However, we need a way to convert our new line separated corpus into a collection of `LabeledSentence`s. The default constructor for the default `LabeledIndividualSentence` class in Doc2Vec can do that for a single text file, but can't do that for multiple files.

So we write our own `LabeledIndividualSentence` class. The constructor takes in a dictionary that defines the files to read and the label prefixes sentences from that document should take on. Then, Doc2Vec can either read the collection directly via the iterator, or we can access the array directly. We also need a function to return a permutated version of the array of `LabeledSentence`s.

In [49]:

class LabeledIndividualSentence(object):
    def __init__(self, sources):
        self.sources = sources
        
        flipped = {}
        
        # make sure that keys are unique
        for key, value in sources.items():
            if value not in flipped:
                flipped[value] = [key]
            else:
                raise Exception('Non-unique prefix encountered')
    
    def __iter__(self):
        for source, prefix in self.sources.items():
            with utils.smart_open(source) as fin:
                for item_no, line in enumerate(fin):
                    line = line.lower()
                    tokens = utils.to_unicode(line).split()
                    tokens = [w for w in tokens if not w in stopset]
                    yield LabeledSentence(tokens, [prefix + '_%s' % item_no])
    
    def to_array(self):
        self.sentences = []
        for source, prefix in self.sources.items():
            with utils.smart_open(source) as fin:
                for item_no, line in enumerate(fin):
                    line = line.lower() # change case for better results
                    tokens = utils.to_unicode(line).split() # LabeledSentence accepts only unicode tokens
                    tokens = [w for w in tokens if not w in stopset] # remove stopwords
                    self.sentences.append(LabeledSentence(tokens, [prefix + '_%s' % item_no]))
        return self.sentences
    
    def getTag_words(self,words):
        return [s for s in self.to_array() if ' '.join(s.words)==words][0].tags[0]
    
    def getWords_tag(self,tag):
        return ' '.join([s for s in self.to_array() if s.tags[0]==tag][0].words)
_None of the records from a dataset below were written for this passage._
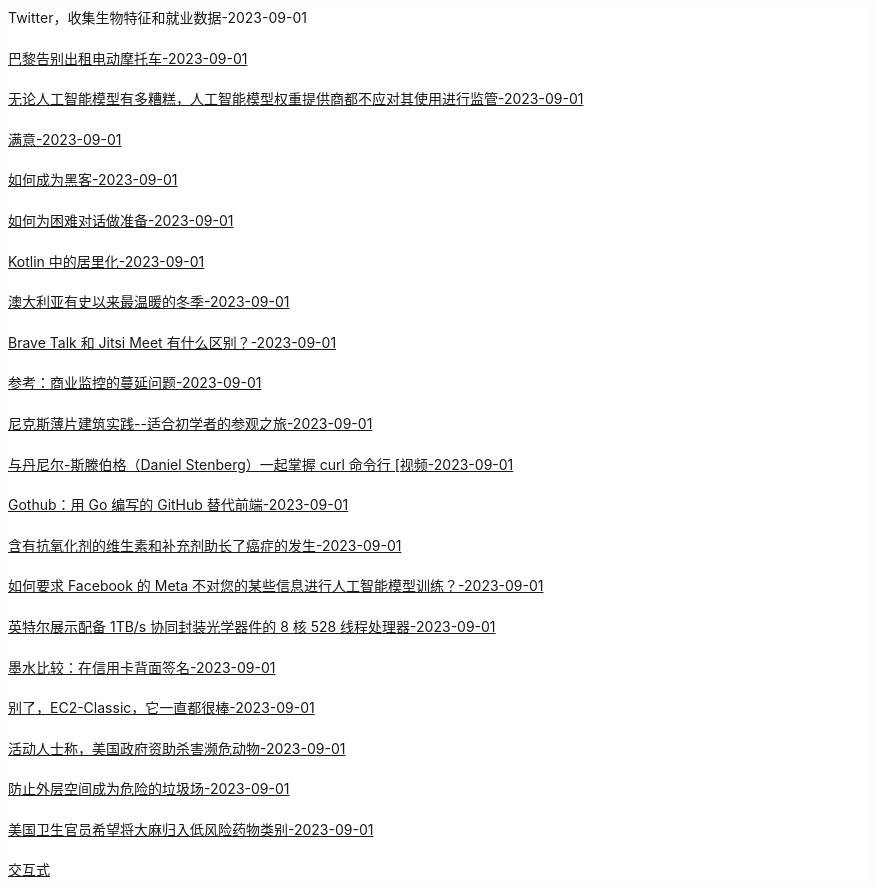 Twitter，收集生物特征和就业数据-2023-09-01</a><br/><br/><a target=_blank rel=nofollow href="https://www.bbc.com/news/world-europe-66682673" >巴黎告别出租电动摩托车-2023-09-01</a><br/><br/><a target=_blank rel=nofollow href="http://marble.onl/posts/model_censorship.html" >无论人工智能模型有多糟糕，人工智能模型权重提供商都不应对其使用进行监管-2023-09-01</a><br/><br/><a target=_blank rel=nofollow href="https://en.wikipedia.org/wiki/Satisficing" >满意-2023-09-01</a><br/><br/><a target=_blank rel=nofollow href="http://www.catb.org/~esr/faqs/hacker-howto.html" >如何成为黑客-2023-09-01</a><br/><br/><a target=_blank rel=nofollow href="https://www.stefanobaccianella.com/p/how-to-prepare-for-difficult-conversations" >如何为困难对话做准备-2023-09-01</a><br/><br/><a target=_blank rel=nofollow href="https://towardsdev.com/currying-in-kotlin-9be88bcc930d" >Kotlin 中的居里化-2023-09-01</a><br/><br/><a target=_blank rel=nofollow href="https://www.weatherzone.com.au/news/australias-warmest-winter-on-record/1480359" >澳大利亚有史以来最温暖的冬季-2023-09-01</a><br/><br/><a target=_blank rel=nofollow href="https://community.brave.com/t/what-is-the-difference-between-brave-talk-and-jitsi-meet/434436" >Brave Talk 和 Jitsi Meet 有什么区别？-2023-09-01</a><br/><br/><a target=_blank rel=nofollow href="https://elnion.com/2022/02/07/the-problem-of-creeping-commercial-surveillance/" >参考：商业监控的蔓延问题-2023-09-01</a><br/><br/><a target=_blank rel=nofollow href="https://journal.platonic.systems/nix-flake-architecture-in-practice/" >尼克斯薄片建筑实践--适合初学者的参观之旅-2023-09-01</a><br/><br/><a target=_blank rel=nofollow href="https://www.youtube.com/watch?v=V5vZWHP-RqU" >与丹尼尔-斯滕伯格（Daniel Stenberg）一起掌握 curl 命令行 [视频-2023-09-01</a><br/><br/><a target=_blank rel=nofollow href="https://codeberg.org/gothub/gothub" >Gothub：用 Go 编写的 GitHub 替代前端-2023-09-01</a><br/><br/><a target=_blank rel=nofollow href="https://studyfinds.org/dietary-supplements-help-tumors/" >含有抗氧化剂的维生素和补充剂助长了癌症的发生-2023-09-01</a><br/><br/><a target=_blank rel=nofollow href="https://www.theregister.com/2023/08/31/meta_personal_data/" >如何要求 Facebook 的 Meta 不对您的某些信息进行人工智能模型训练？-2023-09-01</a><br/><br/><a target=_blank rel=nofollow href="https://www.theregister.com/2023/09/01/intel_graph_analytics_chip/" >英特尔展示配备 1TB/s 协同封装光学器件的 8 核 528 线程处理器-2023-09-01</a><br/><br/><a target=_blank rel=nofollow href="https://www.fountainpennetwork.com/forum/topic/361163-signing-the-back-of-your-credit-card/" >墨水比较：在信用卡背面签名-2023-09-01</a><br/><br/><a target=_blank rel=nofollow href="https://www.allthingsdistributed.com/2023/09/farewell-ec2-classic.html" >别了，EC2-Classic，它一直都很棒-2023-09-01</a><br/><br/><a target=_blank rel=nofollow href="https://www.theguardian.com/environment/2023/aug/31/government-agencies-accused-kill-endangered-animal" >活动人士称，美国政府资助杀害濒危动物-2023-09-01</a><br/><br/><a target=_blank rel=nofollow href="https://ec.europa.eu/research-and-innovation/en/horizon-magazine/preventing-outer-space-becoming-hazardous-junkyard" >防止外层空间成为危险的垃圾场-2023-09-01</a><br/><br/><a target=_blank rel=nofollow href="https://www.reuters.com/business/healthcare-pharmaceuticals/hhs-official-calls-move-marijuana-lower-risk-drug-category-bloomberg-news-2023-08-30/" >美国卫生官员希望将大麻归入低风险药物类别-2023-09-01</a><br/><br/><a target=_blank rel=nofollow href="https://antonz.org/interactive-api-tutorials/" >交互式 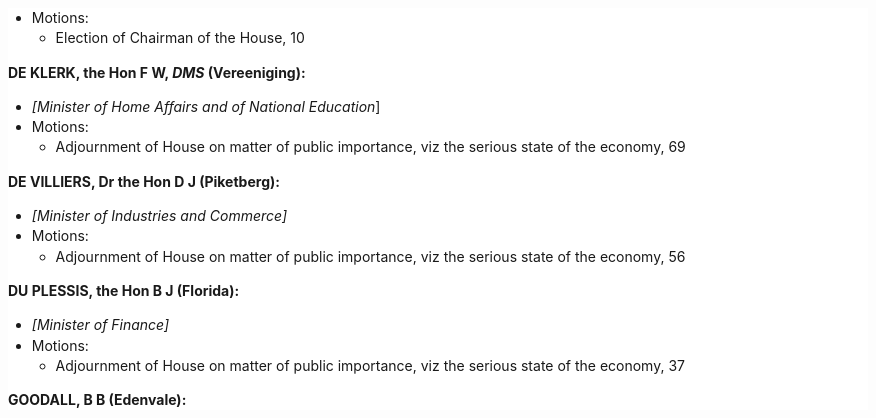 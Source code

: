 <ul>

<li>Motions:

<ul>

<li>Election of Chairman of the House, 10</li>

</ul></li>

</ul>

<p><b>DE KLERK, the Hon F W, <i>DMS</i> (Vereeniging):</b></p>

<ul>

<li><i>[Minister of Home Affairs and of National Education</i>]</li>

<li>Motions:

<ul>

<li>Adjournment of House on matter of public importance, viz the serious state of the economy, 69</li>

</ul></li>

</ul>

<p><b>DE VILLIERS, Dr the Hon D J (Piketberg):</b></p>

<ul>

<li><i>[Minister of Industries and Commerce]</i></li>

<li>Motions:

<ul>

<li>Adjournment of House on matter of public importance, viz the serious state of the economy, 56</li>

</ul></li>

</ul>

<p><b>DU PLESSIS, the Hon B J (Florida):</b></p>

<ul>

<li><i>[Minister of Finance]</i></li>

<li>Motions:

<ul>

<li>Adjournment of House on matter of public importance, viz the serious state of the economy, 37</li>

</ul></li>

</ul>

<p><b>GOODALL, B B (Edenvale):</b></p>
Now we can feed the data files to `LabeledIndividualSentence`. As we mentioned earlier, `LabeledIndividualSentence` simply takes a dictionary with keys as the file names and values the special prefixes for sentences from that document. The prefixes need to be unique, so that there is no ambiguitiy for sentences from different documents.

The prefixes will have a line number appended to them to label individual sentences in the documetns.

In [50]:
sources = {'train-blocked.txt':'TRAIN_BL', 'train-nonblocked.txt':'TRAIN_NBL'}
sentences = LabeledIndividualSentence(sources)
alldocs = sentences.to_array()
doc_list = alldocs[:]  # for reshuffling per pass

## Model

### Building the Vocabulary Table

Doc2Vec requires us to build the vocabulary table (simply digesting all the words and filtering out the unique words, and doing some basic counts on them). So we feed it the array of sentences. `model.build_vocab` takes an array of `LabeledIndividualSentence`, hence our `to_array` function in the `LabeledIndividualSentence` class. 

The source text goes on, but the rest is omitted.